## REQUIREMENT
Starting at the line that has "陈壮，字直夫，其先浙江山阴人" and stopping after the line that has "张昺，字仲明，慈溪人，都御史", reproduce the listing below exactly; omit everything else.

[THE RECORDS Boundary: Start]

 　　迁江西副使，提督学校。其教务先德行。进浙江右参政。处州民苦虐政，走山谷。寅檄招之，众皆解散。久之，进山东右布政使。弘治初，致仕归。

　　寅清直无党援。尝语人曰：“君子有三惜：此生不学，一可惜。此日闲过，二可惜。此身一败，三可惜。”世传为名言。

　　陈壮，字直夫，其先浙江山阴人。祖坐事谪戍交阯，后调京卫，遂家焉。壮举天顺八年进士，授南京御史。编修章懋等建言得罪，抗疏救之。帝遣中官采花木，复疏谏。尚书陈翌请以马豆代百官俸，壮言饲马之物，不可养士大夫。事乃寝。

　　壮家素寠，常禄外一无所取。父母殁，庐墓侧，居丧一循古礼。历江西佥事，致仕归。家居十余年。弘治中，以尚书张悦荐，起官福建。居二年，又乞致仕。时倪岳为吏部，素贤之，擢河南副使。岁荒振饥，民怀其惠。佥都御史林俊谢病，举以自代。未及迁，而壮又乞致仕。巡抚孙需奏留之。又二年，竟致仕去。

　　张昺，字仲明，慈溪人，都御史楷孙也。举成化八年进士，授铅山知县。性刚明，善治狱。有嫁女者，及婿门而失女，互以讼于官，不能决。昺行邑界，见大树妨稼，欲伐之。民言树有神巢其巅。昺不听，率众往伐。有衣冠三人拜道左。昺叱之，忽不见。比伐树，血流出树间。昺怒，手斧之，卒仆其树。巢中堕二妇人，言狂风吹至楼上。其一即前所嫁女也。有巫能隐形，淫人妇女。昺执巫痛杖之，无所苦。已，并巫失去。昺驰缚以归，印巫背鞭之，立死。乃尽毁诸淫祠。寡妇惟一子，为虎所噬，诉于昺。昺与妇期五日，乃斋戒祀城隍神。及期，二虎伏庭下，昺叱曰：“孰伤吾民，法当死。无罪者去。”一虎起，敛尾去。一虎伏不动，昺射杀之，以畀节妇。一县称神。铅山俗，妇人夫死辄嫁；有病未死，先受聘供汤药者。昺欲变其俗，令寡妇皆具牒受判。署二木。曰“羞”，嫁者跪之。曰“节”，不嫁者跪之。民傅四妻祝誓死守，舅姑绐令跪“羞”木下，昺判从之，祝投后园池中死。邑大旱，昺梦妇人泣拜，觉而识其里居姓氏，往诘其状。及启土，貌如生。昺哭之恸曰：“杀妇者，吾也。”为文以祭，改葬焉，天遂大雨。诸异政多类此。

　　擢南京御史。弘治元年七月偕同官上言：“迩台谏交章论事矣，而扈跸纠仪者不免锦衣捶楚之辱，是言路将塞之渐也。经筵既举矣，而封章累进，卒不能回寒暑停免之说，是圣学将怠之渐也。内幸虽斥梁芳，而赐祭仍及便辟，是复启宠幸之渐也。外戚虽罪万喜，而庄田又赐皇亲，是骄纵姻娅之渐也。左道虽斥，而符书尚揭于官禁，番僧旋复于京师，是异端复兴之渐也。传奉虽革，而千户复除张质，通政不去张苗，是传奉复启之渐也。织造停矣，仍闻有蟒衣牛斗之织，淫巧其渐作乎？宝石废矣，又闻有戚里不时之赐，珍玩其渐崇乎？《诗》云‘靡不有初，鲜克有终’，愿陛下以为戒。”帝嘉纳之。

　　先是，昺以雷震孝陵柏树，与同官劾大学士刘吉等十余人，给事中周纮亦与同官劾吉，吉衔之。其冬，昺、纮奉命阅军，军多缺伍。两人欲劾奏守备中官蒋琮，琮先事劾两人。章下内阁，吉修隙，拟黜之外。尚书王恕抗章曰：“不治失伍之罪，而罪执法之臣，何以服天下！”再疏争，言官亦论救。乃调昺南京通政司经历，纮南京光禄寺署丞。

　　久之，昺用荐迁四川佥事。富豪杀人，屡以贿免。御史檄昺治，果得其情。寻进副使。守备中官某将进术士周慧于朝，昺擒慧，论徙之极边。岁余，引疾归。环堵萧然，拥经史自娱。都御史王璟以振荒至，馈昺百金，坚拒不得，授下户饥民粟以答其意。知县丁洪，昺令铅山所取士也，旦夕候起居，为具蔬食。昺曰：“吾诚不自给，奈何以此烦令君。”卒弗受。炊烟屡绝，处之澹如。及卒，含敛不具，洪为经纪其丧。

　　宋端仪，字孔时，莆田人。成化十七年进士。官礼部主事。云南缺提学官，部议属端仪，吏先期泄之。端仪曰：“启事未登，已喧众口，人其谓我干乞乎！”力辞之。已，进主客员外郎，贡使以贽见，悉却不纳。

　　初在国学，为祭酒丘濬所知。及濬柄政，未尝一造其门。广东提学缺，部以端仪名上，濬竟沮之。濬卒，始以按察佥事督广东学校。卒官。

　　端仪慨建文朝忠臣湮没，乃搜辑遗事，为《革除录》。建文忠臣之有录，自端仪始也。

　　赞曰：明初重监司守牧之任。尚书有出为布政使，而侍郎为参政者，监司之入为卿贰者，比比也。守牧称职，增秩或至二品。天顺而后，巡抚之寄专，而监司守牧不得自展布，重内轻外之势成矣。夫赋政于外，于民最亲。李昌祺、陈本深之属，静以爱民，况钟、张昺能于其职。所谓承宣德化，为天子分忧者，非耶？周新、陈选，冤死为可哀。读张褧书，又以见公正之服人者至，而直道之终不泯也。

[THE RECORDS Boundary: End]

## TASK OUTPUT
　　陈壮，字直夫，其先浙江山阴人。祖坐事谪戍交阯，后调京卫，遂家焉。壮举天顺八年进士，授南京御史。编修章懋等建言得罪，抗疏救之。帝遣中官采花木，复疏谏。尚书陈翌请以马豆代百官俸，壮言饲马之物，不可养士大夫。事乃寝。

　　壮家素寠，常禄外一无所取。父母殁，庐墓侧，居丧一循古礼。历江西佥事，致仕归。家居十余年。弘治中，以尚书张悦荐，起官福建。居二年，又乞致仕。时倪岳为吏部，素贤之，擢河南副使。岁荒振饥，民怀其惠。佥都御史林俊谢病，举以自代。未及迁，而壮又乞致仕。巡抚孙需奏留之。又二年，竟致仕去。

　　张昺，字仲明，慈溪人，都御史楷孙也。举成化八年进士，授铅山知县。性刚明，善治狱。有嫁女者，及婿门而失女，互以讼于官，不能决。昺行邑界，见大树妨稼，欲伐之。民言树有神巢其巅。昺不听，率众往伐。有衣冠三人拜道左。昺叱之，忽不见。比伐树，血流出树间。昺怒，手斧之，卒仆其树。巢中堕二妇人，言狂风吹至楼上。其一即前所嫁女也。有巫能隐形，淫人妇女。昺执巫痛杖之，无所苦。已，并巫失去。昺驰缚以归，印巫背鞭之，立死。乃尽毁诸淫祠。寡妇惟一子，为虎所噬，诉于昺。昺与妇期五日，乃斋戒祀城隍神。及期，二虎伏庭下，昺叱曰：“孰伤吾民，法当死。无罪者去。”一虎起，敛尾去。一虎伏不动，昺射杀之，以畀节妇。一县称神。铅山俗，妇人夫死辄嫁；有病未死，先受聘供汤药者。昺欲变其俗，令寡妇皆具牒受判。署二木。曰“羞”，嫁者跪之。曰“节”，不嫁者跪之。民傅四妻祝誓死守，舅姑绐令跪“羞”木下，昺判从之，祝投后园池中死。邑大旱，昺梦妇人泣拜，觉而识其里居姓氏，往诘其状。及启土，貌如生。昺哭之恸曰：“杀妇者，吾也。”为文以祭，改葬焉，天遂大雨。诸异政多类此。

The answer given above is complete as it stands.